- Exercise directions
Once the data has been read, return all of it precisely as written.
*** Dataset ***
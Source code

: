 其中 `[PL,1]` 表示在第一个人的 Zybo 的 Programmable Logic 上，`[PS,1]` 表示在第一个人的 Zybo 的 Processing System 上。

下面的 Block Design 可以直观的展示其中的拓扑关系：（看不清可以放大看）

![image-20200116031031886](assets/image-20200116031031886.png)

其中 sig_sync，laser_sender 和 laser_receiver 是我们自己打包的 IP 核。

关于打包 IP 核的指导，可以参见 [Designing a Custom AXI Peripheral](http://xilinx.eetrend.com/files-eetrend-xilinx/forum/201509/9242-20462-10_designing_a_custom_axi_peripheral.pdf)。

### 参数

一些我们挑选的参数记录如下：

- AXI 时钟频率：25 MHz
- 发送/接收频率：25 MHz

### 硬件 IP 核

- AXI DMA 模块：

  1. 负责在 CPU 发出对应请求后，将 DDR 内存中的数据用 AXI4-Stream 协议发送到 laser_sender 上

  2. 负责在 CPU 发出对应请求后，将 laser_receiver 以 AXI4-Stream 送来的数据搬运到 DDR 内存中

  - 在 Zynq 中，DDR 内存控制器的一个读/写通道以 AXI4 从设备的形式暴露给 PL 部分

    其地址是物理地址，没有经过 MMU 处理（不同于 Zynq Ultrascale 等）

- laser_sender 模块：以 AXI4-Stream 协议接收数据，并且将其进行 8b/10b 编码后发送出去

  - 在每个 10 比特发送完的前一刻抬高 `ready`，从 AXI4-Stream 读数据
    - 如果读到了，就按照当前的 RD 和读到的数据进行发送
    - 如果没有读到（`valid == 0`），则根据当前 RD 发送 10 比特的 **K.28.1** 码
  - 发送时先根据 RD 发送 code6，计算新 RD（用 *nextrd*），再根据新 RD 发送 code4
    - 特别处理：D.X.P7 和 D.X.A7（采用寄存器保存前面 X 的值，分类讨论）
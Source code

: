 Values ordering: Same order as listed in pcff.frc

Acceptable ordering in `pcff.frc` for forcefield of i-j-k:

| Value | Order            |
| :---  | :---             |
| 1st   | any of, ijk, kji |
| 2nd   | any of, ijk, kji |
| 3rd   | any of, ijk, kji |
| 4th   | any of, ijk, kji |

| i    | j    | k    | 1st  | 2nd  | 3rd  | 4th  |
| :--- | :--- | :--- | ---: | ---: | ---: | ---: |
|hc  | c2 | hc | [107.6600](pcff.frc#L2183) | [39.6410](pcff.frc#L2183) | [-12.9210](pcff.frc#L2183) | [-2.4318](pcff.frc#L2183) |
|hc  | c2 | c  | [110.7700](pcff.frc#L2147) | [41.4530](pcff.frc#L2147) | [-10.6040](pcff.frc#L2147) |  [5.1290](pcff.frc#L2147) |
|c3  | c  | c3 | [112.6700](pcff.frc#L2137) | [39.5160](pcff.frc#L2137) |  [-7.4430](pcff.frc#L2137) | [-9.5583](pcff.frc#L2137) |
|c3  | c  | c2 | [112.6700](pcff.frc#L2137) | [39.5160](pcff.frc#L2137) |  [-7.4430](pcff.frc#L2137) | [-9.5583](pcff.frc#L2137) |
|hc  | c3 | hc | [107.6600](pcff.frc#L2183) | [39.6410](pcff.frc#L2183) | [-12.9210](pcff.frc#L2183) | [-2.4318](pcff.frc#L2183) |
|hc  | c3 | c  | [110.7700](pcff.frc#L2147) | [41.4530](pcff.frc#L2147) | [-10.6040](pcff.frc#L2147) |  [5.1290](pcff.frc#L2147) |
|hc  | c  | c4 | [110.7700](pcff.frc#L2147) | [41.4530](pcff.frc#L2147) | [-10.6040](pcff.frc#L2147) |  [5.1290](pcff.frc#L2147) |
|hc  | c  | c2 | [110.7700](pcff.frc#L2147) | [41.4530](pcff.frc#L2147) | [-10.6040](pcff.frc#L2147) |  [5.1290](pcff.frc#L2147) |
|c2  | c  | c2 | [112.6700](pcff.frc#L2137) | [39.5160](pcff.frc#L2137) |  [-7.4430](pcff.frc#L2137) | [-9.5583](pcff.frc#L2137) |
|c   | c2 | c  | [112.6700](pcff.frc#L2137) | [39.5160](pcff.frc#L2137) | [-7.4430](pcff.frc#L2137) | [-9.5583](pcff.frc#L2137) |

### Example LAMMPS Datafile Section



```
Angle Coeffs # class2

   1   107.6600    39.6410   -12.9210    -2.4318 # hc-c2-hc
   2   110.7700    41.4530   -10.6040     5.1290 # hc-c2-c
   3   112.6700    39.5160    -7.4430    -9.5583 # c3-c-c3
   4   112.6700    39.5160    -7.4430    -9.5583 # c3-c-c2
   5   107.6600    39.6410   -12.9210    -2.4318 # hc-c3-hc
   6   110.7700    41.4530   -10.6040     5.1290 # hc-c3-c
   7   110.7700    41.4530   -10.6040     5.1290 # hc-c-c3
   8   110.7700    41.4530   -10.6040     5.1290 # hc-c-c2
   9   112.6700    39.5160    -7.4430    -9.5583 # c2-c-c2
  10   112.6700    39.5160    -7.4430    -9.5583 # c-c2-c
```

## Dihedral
***
- Exercise result
Source code

: 其中 `[PL,1]` 表示在第一个人的 Zybo 的 Programmable Logic 上，`[PS,1]` 表示在第一个人的 Zybo 的 Processing System 上。

下面的 Block Design 可以直观的展示其中的拓扑关系：（看不清可以放大看）

![image-20200116031031886](assets/image-20200116031031886.png)

其中 sig_sync，laser_sender 和 laser_receiver 是我们自己打包的 IP 核。

关于打包 IP 核的指导，可以参见 [Designing a Custom AXI Peripheral](http://xilinx.eetrend.com/files-eetrend-xilinx/forum/201509/9242-20462-10_designing_a_custom_axi_peripheral.pdf)。

### 参数

一些我们挑选的参数记录如下：

- AXI 时钟频率：25 MHz
- 发送/接收频率：25 MHz

### 硬件 IP 核

- AXI DMA 模块：

  1. 负责在 CPU 发出对应请求后，将 DDR 内存中的数据用 AXI4-Stream 协议发送到 laser_sender 上

  2. 负责在 CPU 发出对应请求后，将 laser_receiver 以 AXI4-Stream 送来的数据搬运到 DDR 内存中

  - 在 Zynq 中，DDR 内存控制器的一个读/写通道以 AXI4 从设备的形式暴露给 PL 部分

    其地址是物理地址，没有经过 MMU 处理（不同于 Zynq Ultrascale 等）

- laser_sender 模块：以 AXI4-Stream 协议接收数据，并且将其进行 8b/10b 编码后发送出去

  - 在每个 10 比特发送完的前一刻抬高 `ready`，从 AXI4-Stream 读数据
    - 如果读到了，就按照当前的 RD 和读到的数据进行发送
    - 如果没有读到（`valid == 0`），则根据当前 RD 发送 10 比特的 **K.28.1** 码
  - 发送时先根据 RD 发送 code6，计算新 RD（用 *nextrd*），再根据新 RD 发送 code4
    - 特别处理：D.X.P7 和 D.X.A7（采用寄存器保存前面 X 的值，分类讨论）
Source code

: Values ordering: Same order as listed in pcff.frc

Acceptable ordering in `pcff.frc` for forcefield of i-j-k:

| Value | Order            |
| :---  | :---             |
| 1st   | any of, ijk, kji |
| 2nd   | any of, ijk, kji |
| 3rd   | any of, ijk, kji |
| 4th   | any of, ijk, kji |

| i    | j    | k    | 1st  | 2nd  | 3rd  | 4th  |
| :--- | :--- | :--- | ---: | ---: | ---: | ---: |
|hc  | c2 | hc | [107.6600](pcff.frc#L2183) | [39.6410](pcff.frc#L2183) | [-12.9210](pcff.frc#L2183) | [-2.4318](pcff.frc#L2183) |
|hc  | c2 | c  | [110.7700](pcff.frc#L2147) | [41.4530](pcff.frc#L2147) | [-10.6040](pcff.frc#L2147) |  [5.1290](pcff.frc#L2147) |
|c3  | c  | c3 | [112.6700](pcff.frc#L2137) | [39.5160](pcff.frc#L2137) |  [-7.4430](pcff.frc#L2137) | [-9.5583](pcff.frc#L2137) |
|c3  | c  | c2 | [112.6700](pcff.frc#L2137) | [39.5160](pcff.frc#L2137) |  [-7.4430](pcff.frc#L2137) | [-9.5583](pcff.frc#L2137) |
|hc  | c3 | hc | [107.6600](pcff.frc#L2183) | [39.6410](pcff.frc#L2183) | [-12.9210](pcff.frc#L2183) | [-2.4318](pcff.frc#L2183) |
|hc  | c3 | c  | [110.7700](pcff.frc#L2147) | [41.4530](pcff.frc#L2147) | [-10.6040](pcff.frc#L2147) |  [5.1290](pcff.frc#L2147) |
|hc  | c  | c4 | [110.7700](pcff.frc#L2147) | [41.4530](pcff.frc#L2147) | [-10.6040](pcff.frc#L2147) |  [5.1290](pcff.frc#L2147) |
|hc  | c  | c2 | [110.7700](pcff.frc#L2147) | [41.4530](pcff.frc#L2147) | [-10.6040](pcff.frc#L2147) |  [5.1290](pcff.frc#L2147) |
|c2  | c  | c2 | [112.6700](pcff.frc#L2137) | [39.5160](pcff.frc#L2137) |  [-7.4430](pcff.frc#L2137) | [-9.5583](pcff.frc#L2137) |
|c   | c2 | c  | [112.6700](pcff.frc#L2137) | [39.5160](pcff.frc#L2137) | [-7.4430](pcff.frc#L2137) | [-9.5583](pcff.frc#L2137) |

### Example LAMMPS Datafile Section



```
Angle Coeffs # class2

   1   107.6600    39.6410   -12.9210    -2.4318 # hc-c2-hc
   2   110.7700    41.4530   -10.6040     5.1290 # hc-c2-c
   3   112.6700    39.5160    -7.4430    -9.5583 # c3-c-c3
   4   112.6700    39.5160    -7.4430    -9.5583 # c3-c-c2
   5   107.6600    39.6410   -12.9210    -2.4318 # hc-c3-hc
   6   110.7700    41.4530   -10.6040     5.1290 # hc-c3-c
   7   110.7700    41.4530   -10.6040     5.1290 # hc-c-c3
   8   110.7700    41.4530   -10.6040     5.1290 # hc-c-c2
   9   112.6700    39.5160    -7.4430    -9.5583 # c2-c-c2
  10   112.6700    39.5160    -7.4430    -9.5583 # c-c2-c
```

## Dihedral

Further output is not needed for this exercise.